Python Development Protocols¶
For the past 7 years, the Environmental Data Initiative (EDI) has embraced the Python programming paradigm for its simplicity and ease of use. For all of its virtues, Python still comes with some ugly baggage: package management and virtual environments have been confusing and daunting for the weary software developer. The two most common Python package management applications are Pip and Conda, while applications like Conda, Pipenv, Pyenv, and Venv (Python language default) provide variations for managing virtual environments. EDI has adopted Conda as its de facto Python package manager (see here how Conda differs from Pip) and virtual environment tool for the following reasons :
- Conda provides a consistent development environment across all major operating systems without shims or monkey patching - it works out of the box. This was a critical factor in the early days when Microsoft did not support Python as well as it does today.
- Through the Anaconda package repository, Conda maintains binary versions of all Python packages optimized for the operating system they are deployed to. Pip, which defaults to Pypi.org for Python packages, does not require binary distributions (bdist) and can lead to installation and build errors for software-only (sdist) packages.
- Conda enforces strict dependency management to meet the developer’s installed Python package requirements. Pip does not enforce dependency management at scale, as does Conda.
TLDR - Takeaways¶
- You should use Conda virtual environments over other Python virtual environments.
- You should use Conda packages, when available, over those installed using Pip.
- You must manually add any Pip-installed package into the environment-min.yml file (see below).

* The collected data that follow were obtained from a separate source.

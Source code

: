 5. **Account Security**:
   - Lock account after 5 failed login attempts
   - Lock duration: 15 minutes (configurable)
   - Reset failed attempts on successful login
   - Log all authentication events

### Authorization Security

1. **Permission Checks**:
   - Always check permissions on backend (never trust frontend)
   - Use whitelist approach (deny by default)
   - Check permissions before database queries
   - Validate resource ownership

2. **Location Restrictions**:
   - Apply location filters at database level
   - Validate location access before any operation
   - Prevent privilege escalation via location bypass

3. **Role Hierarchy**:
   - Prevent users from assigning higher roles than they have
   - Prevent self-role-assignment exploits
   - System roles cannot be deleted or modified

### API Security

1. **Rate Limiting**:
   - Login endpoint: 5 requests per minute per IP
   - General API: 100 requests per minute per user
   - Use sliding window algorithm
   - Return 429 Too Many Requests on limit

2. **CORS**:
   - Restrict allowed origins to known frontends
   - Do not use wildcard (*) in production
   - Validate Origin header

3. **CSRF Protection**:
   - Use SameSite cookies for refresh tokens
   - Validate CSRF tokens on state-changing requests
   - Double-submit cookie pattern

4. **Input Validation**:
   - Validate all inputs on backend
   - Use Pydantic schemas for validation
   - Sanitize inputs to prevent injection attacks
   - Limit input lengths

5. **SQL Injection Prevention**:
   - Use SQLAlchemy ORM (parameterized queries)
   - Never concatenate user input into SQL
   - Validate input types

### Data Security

- You should export both environment.yml and environment-min.yml files from Conda as part of the project. You should also generate a Pip-based requirements.txt file to be part of the project (see caveats below).
- If using JetBrains PyCharm (or other IDE), you should ignore any recommendations to install missing packages as declared in the requirements.txt file using Pip; you should, however, use the recommendation as an indication that your virtual environment is not correctly configured.
Working with Conda¶
The first step is downloading Conda and installing it on your local computer. Conda comes in two versions: a full-featured application bundled with Anaconda or a streamlined application called Miniconda. Both versions contain Conda and will provide identical functionality. When installing Conda, the installation script will ask you to decide if you want the Conda “base environment” to begin immediately when you login into your account or if you prefer to start it when required.
Depending on your operating system and the command line shell you are using, you may see an indication that the base environment is active within the command line prompt line:
Conda supports extensive help and can be accessed using the –help optional argument. For example:
conda env --help
Creating and activating a Conda virtual environment¶
Before creating your first Python module or even initializing your Git repository, you should generate a working Python virtual environment. In short, a Python virtual environment isolates your Python project from other Python projects you may have on your system. It limits the possibility of conflicts with like-named packages or the same packages with different versions. If uncertain, create a virtual environment and use it.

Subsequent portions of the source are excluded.